With the exception of the slingshot-framed Garlits Darts, nothing else billed as a Funny Car was smoking the tires to half-track or beyond, nor consistently clocking low-eight-second ETs at speeds around 190 mph. Largely overlooked in all the controversy was the fact that no other back-motored car had ever steered so straight at such speeds. “It drove like a Cadillac,” Stevens insisted. “I never had any problems at all.”
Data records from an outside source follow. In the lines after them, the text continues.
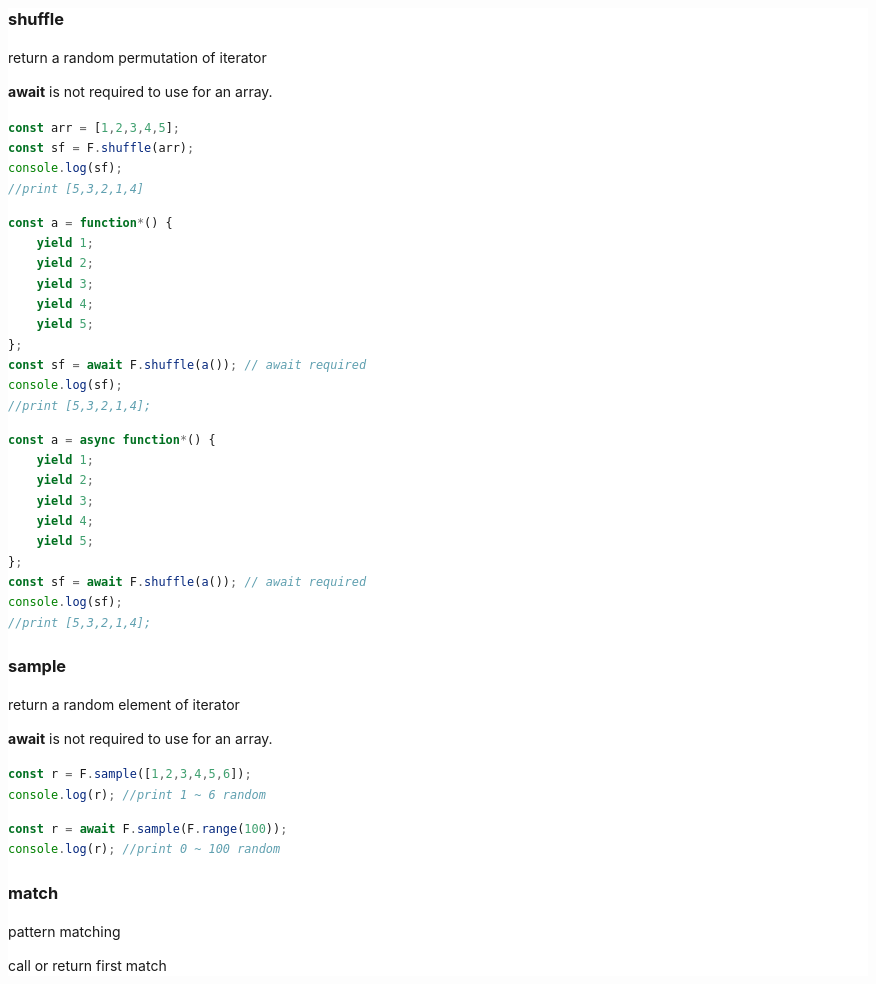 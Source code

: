 
### shuffle
return a random permutation of iterator

**await** is not required to use for an array.
```javascript
const arr = [1,2,3,4,5];
const sf = F.shuffle(arr);
console.log(sf);
//print [5,3,2,1,4]
```
```javascript
const a = function*() {
    yield 1;
    yield 2;
    yield 3;
    yield 4;
    yield 5;
};
const sf = await F.shuffle(a()); // await required
console.log(sf);
//print [5,3,2,1,4];
```
```javascript
const a = async function*() {
    yield 1;
    yield 2;
    yield 3;
    yield 4;
    yield 5;
};
const sf = await F.shuffle(a()); // await required
console.log(sf);
//print [5,3,2,1,4];
```


### sample
return a random element of iterator

**await** is not required to use for an array.
```javascript
const r = F.sample([1,2,3,4,5,6]);
console.log(r); //print 1 ~ 6 random
```
```javascript
const r = await F.sample(F.range(100));
console.log(r); //print 0 ~ 100 random 
```


### match
pattern matching

call or return first match
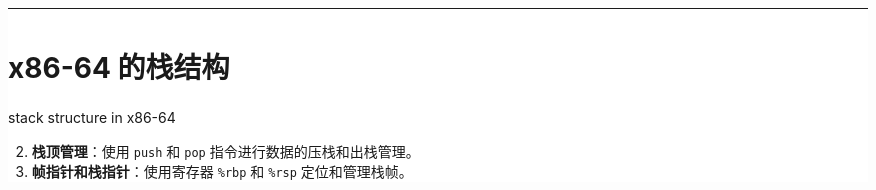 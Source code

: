 </div>
</div>



---

<div grid="~ cols-2 gap-12">
<div>

# x86-64 的栈结构

stack structure in x86-64

2. **栈顶管理**：使用 `push` 和 `pop` 指令进行数据的压栈和出栈管理。
3. **帧指针和栈指针**：使用寄存器 `%rbp` 和 `%rsp` 定位和管理栈帧。

</div>

<div>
Developed by Marbon Chemical, a division of automotive supplier Borg-Warner, as a way to sell automakers on the efficacy of its new body-grade plastic, Cycolac, the CRV (Cycolac Research Vehicle) concept car caught the attention of plastic-model manufacturer AMT. The Michigan-based company decided to get into the life-size car business with the help of customizing legend Gene Winfield, and intended to produce 50 Corvair-powered versions of the CRV per year. The car got a real name—Piranha—and AMT commissioned a Cycolac-bodied dragster powered by a 1400-hp 392 Hemi to promote it.